In our analysis, we did not see any evidence of association with MM-OS for either rs12374648 (P = 0.84; HR = 0.97, 95% CI = 0.81–1.2) or rs72773978 (P = 0.93; HR = 0.98, 95% CI = 0.7–1.4) (Fig. 1). For completeness, we also tested for associations between MM-OS and all variants with minor allele frequency (MAF) >5% located within 1 Mb of MTHFD1L-AKAP12 (6,515 variants) or FOPNL (3,892 variants) but could not identify any significant association with any of these variants. Thus, we could not replicate the associations between MM-OS and MTHFD1L-AKAP12 and FOPNL in a population-based series, nor identify any other alleles associations with MM-OS at these loci.

Fig. 1
figure 1

Kaplan-Meier plots for a rs12374648 at MTHFD1L-AKAP12 and b rs72773978 at FOPNL. No difference in survival between the genotype groups was observed

Our results, in conjunction with the small sample sizes, lack of robust replication in the original studies, and the fact that the original studies do not replicate each other, indicate that the reported associations are false positives. As for alternative explanations, a first possibility could be limited power of our data set. Yet, our sample is comparable in size (n = 871) to the largest of the reported individual sample sets, including UK-My9 (n = 1,163) and UK-My11 (n = 871) where rs12374648 at MTHFD1L was detected, and substantially larger than the data sets where rs72773978 at FOPNL was detected. Power calculations15,16 indicate that our sample set has about 71% chance to detect an effect with HR = 1.34 (the effect size of rs12374648 and the replication effect size of r72773978), and about 99% chance to detect an effect with HR = 2.65 (the discovery effect size of rs72773978), in our sample set. A second possibility could be differences in geographic origin. However, this also seems unlikely given that the two reported variants are common, both in our data (MAF 21.5 and 4.7%) and in the different populations of 1000 Genomes14. Finally, a third possibility could be differences in clinical characteristics between the study populations. One difference is that our material is population-based, whereas the studies by Johnsson et al.9 and Ziv et al.10 are based on patients recruited into clinical trials. As a result, our population is older (average 68 years vs 54–66 years), and has not been selected for patients without comorbidity, as is common in clinical trials. A higher incidence of comorbidity could dilute effects of DNA sequence variation on survival, and differences in age and comorbidity will carry differences in treatment. For example, some of the reported populations contain a high proportion of patients who received autologous stem cell transplantation (ASCT; 100% in the German and US sample sets in Johnson et al.9), whereas our study population contains 32.5% transplanted patients.

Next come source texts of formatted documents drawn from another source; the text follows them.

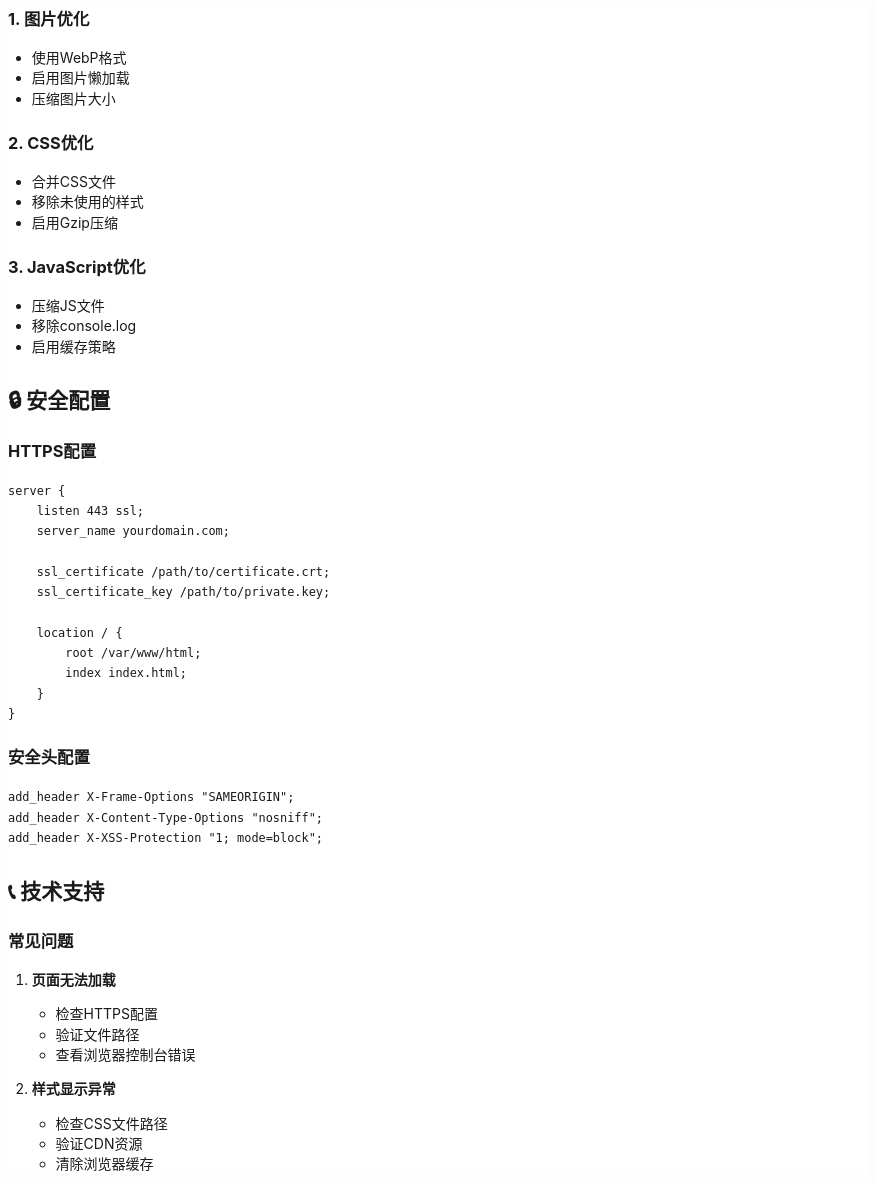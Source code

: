 ### 1. 图片优化
- 使用WebP格式
- 启用图片懒加载
- 压缩图片大小

### 2. CSS优化
- 合并CSS文件
- 移除未使用的样式
- 启用Gzip压缩

### 3. JavaScript优化
- 压缩JS文件
- 移除console.log
- 启用缓存策略

## 🔒 安全配置

### HTTPS配置
```nginx
server {
    listen 443 ssl;
    server_name yourdomain.com;
    
    ssl_certificate /path/to/certificate.crt;
    ssl_certificate_key /path/to/private.key;
    
    location / {
        root /var/www/html;
        index index.html;
    }
}
```

### 安全头配置
```nginx
add_header X-Frame-Options "SAMEORIGIN";
add_header X-Content-Type-Options "nosniff";
add_header X-XSS-Protection "1; mode=block";
```

## 📞 技术支持

### 常见问题

1. **页面无法加载**
   - 检查HTTPS配置
   - 验证文件路径
   - 查看浏览器控制台错误

2. **样式显示异常**
   - 检查CSS文件路径
   - 验证CDN资源
   - 清除浏览器缓存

In summary, our results together with the limitations of the original studies indicate that the reported associations between the MTHFD1L and FOPNL loci and MM survival are false positives due to a winner’s curse effect. While there could be alternative explanations, these seem unlikely in comparison. Our results motivate the collection of larger data sets to understand the impact of genetic variation on clinical outcome in MM.